**Task item:** All of the data that follows should be written out exactly.

**Records shown:**
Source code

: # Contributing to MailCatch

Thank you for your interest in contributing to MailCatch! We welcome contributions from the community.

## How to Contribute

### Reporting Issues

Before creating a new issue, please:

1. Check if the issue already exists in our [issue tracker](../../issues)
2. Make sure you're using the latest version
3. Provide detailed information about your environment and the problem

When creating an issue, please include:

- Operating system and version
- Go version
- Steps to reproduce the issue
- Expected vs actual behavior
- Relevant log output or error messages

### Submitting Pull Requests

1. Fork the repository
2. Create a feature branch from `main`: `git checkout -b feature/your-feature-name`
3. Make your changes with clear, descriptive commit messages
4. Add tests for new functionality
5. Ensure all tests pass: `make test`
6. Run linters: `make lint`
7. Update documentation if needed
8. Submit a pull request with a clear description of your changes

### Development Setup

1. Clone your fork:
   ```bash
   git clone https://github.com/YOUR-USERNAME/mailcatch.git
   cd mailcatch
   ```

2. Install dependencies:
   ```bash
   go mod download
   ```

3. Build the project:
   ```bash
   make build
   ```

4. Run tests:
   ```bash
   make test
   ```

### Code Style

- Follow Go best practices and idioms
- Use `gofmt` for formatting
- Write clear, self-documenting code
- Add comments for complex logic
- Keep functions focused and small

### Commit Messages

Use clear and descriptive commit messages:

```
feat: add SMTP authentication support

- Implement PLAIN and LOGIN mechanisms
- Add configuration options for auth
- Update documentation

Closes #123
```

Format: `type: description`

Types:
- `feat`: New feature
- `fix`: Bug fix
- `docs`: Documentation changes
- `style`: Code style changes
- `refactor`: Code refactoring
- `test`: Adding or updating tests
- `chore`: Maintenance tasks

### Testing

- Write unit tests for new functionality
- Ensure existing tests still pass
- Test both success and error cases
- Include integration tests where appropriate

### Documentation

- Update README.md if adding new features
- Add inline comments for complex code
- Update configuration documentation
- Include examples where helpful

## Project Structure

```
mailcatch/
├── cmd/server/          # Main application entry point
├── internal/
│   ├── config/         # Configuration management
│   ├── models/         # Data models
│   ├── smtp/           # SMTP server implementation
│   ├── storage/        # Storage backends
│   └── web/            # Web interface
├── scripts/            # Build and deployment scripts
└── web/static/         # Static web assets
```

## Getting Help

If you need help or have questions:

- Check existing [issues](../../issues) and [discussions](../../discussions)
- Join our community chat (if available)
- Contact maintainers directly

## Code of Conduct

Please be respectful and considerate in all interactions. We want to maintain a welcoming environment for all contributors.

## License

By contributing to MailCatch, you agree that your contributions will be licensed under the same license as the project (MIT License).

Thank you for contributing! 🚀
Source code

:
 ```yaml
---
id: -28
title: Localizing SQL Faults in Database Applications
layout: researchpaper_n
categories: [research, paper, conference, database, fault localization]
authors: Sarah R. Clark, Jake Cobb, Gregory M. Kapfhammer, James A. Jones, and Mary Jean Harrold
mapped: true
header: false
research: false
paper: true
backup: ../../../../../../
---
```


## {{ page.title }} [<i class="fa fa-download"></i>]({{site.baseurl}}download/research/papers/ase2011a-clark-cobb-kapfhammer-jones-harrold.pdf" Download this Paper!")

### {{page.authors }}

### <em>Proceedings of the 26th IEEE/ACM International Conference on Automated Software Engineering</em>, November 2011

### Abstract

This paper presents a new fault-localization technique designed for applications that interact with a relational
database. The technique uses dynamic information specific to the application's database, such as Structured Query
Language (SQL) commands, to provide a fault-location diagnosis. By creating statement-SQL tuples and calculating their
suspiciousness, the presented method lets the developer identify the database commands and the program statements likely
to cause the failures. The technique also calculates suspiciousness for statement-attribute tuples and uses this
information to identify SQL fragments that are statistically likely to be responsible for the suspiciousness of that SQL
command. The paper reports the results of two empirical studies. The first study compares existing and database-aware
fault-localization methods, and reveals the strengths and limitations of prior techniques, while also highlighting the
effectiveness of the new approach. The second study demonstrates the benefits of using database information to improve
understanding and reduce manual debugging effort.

**Answer for the task:**
Source code

: # Contributing to MailCatch

Thank you for your interest in contributing to MailCatch! We welcome contributions from the community.

## How to Contribute

### Reporting Issues

Before creating a new issue, please:

1. Check if the issue already exists in our [issue tracker](../../issues)
2. Make sure you're using the latest version
3. Provide detailed information about your environment and the problem

When creating an issue, please include:

- Operating system and version
- Go version
- Steps to reproduce the issue
- Expected vs actual behavior
- Relevant log output or error messages

### Submitting Pull Requests

1. Fork the repository
2. Create a feature branch from `main`: `git checkout -b feature/your-feature-name`
3. Make your changes with clear, descriptive commit messages
4. Add tests for new functionality
5. Ensure all tests pass: `make test`
6. Run linters: `make lint`
7. Update documentation if needed
8. Submit a pull request with a clear description of your changes

### Development Setup

1. Clone your fork:
   ```bash
   git clone https://github.com/YOUR-USERNAME/mailcatch.git
   cd mailcatch
   ```

2. Install dependencies:
   ```bash
   go mod download
   ```

3. Build the project:
   ```bash
   make build
   ```

4. Run tests:
   ```bash
   make test
   ```

### Code Style

- Follow Go best practices and idioms
- Use `gofmt` for formatting
- Write clear, self-documenting code
- Add comments for complex logic
- Keep functions focused and small

### Commit Messages

Use clear and descriptive commit messages:

```
feat: add SMTP authentication support

- Implement PLAIN and LOGIN mechanisms
- Add configuration options for auth
- Update documentation

Closes #123
```

Format: `type: description`

Types:
- `feat`: New feature
- `fix`: Bug fix
- `docs`: Documentation changes
- `style`: Code style changes
- `refactor`: Code refactoring
- `test`: Adding or updating tests
- `chore`: Maintenance tasks

### Testing

- Write unit tests for new functionality
- Ensure existing tests still pass
- Test both success and error cases
- Include integration tests where appropriate

### Documentation

- Update README.md if adding new features
- Add inline comments for complex code
- Update configuration documentation
- Include examples where helpful

## Project Structure

```
mailcatch/
├── cmd/server/          # Main application entry point
├── internal/
│   ├── config/         # Configuration management
│   ├── models/         # Data models
│   ├── smtp/           # SMTP server implementation
│   ├── storage/        # Storage backends
│   └── web/            # Web interface
├── scripts/            # Build and deployment scripts
└── web/static/         # Static web assets
```

## Getting Help

If you need help or have questions:

- Check existing [issues](../../issues) and [discussions](../../discussions)
- Join our community chat (if available)
- Contact maintainers directly

## Code of Conduct

Please be respectful and considerate in all interactions. We want to maintain a welcoming environment for all contributors.

## License

By contributing to MailCatch, you agree that your contributions will be licensed under the same license as the project (MIT License).

Thank you for contributing! 🚀
Source code

:
 ```yaml
---
id: -28
title: Localizing SQL Faults in Database Applications
layout: researchpaper_n
categories: [research, paper, conference, database, fault localization]
authors: Sarah R. Clark, Jake Cobb, Gregory M. Kapfhammer, James A. Jones, and Mary Jean Harrold
mapped: true
header: false
research: false
paper: true
backup: ../../../../../../
---
```


## {{ page.title }} [<i class="fa fa-download"></i>]({{site.baseurl}}download/research/papers/ase2011a-clark-cobb-kapfhammer-jones-harrold.pdf" Download this Paper!")

### {{page.authors }}

### <em>Proceedings of the 26th IEEE/ACM International Conference on Automated Software Engineering</em>, November 2011

### Abstract

This paper presents a new fault-localization technique designed for applications that interact with a relational
database. The technique uses dynamic information specific to the application's database, such as Structured Query
Language (SQL) commands, to provide a fault-location diagnosis. By creating statement-SQL tuples and calculating their
suspiciousness, the presented method lets the developer identify the database commands and the program statements likely
to cause the failures. The technique also calculates suspiciousness for statement-attribute tuples and uses this
information to identify SQL fragments that are statistically likely to be responsible for the suspiciousness of that SQL
command. The paper reports the results of two empirical studies. The first study compares existing and database-aware
fault-localization methods, and reveals the strengths and limitations of prior techniques, while also highlighting the
effectiveness of the new approach. The second study demonstrates the benefits of using database information to improve
understanding and reduce manual debugging effort.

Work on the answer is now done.